* Data supplied:

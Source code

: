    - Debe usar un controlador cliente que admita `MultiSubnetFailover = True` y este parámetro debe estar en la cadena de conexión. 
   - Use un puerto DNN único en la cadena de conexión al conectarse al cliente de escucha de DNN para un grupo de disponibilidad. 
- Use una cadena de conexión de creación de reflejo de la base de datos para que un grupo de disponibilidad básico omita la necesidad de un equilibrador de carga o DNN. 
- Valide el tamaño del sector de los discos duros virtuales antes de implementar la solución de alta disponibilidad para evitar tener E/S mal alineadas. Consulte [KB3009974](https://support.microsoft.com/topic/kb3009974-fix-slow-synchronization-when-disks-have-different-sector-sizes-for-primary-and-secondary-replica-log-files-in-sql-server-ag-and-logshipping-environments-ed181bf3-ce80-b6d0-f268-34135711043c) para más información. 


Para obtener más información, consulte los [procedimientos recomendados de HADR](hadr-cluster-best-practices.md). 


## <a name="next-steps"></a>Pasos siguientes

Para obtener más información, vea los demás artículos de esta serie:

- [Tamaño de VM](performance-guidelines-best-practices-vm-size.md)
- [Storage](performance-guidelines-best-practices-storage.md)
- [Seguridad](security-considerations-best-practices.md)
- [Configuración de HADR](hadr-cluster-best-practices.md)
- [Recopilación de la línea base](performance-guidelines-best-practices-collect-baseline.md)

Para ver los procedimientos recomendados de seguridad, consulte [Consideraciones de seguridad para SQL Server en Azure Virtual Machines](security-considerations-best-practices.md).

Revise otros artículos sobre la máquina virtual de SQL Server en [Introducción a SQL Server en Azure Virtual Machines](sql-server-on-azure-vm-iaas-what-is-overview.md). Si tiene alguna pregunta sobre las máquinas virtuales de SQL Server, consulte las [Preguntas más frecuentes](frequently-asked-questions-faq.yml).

* The problem: If a line comes after the one that contains "- Use un puerto", leave it out; return every line of the entries up to that point exactly, starting with the first, with that line included.

* Answer area:
Source code

:    - Debe usar un controlador cliente que admita `MultiSubnetFailover = True` y este parámetro debe estar en la cadena de conexión. 
   - Use un puerto DNN único en la cadena de conexión al conectarse al cliente de escucha de DNN para un grupo de disponibilidad. 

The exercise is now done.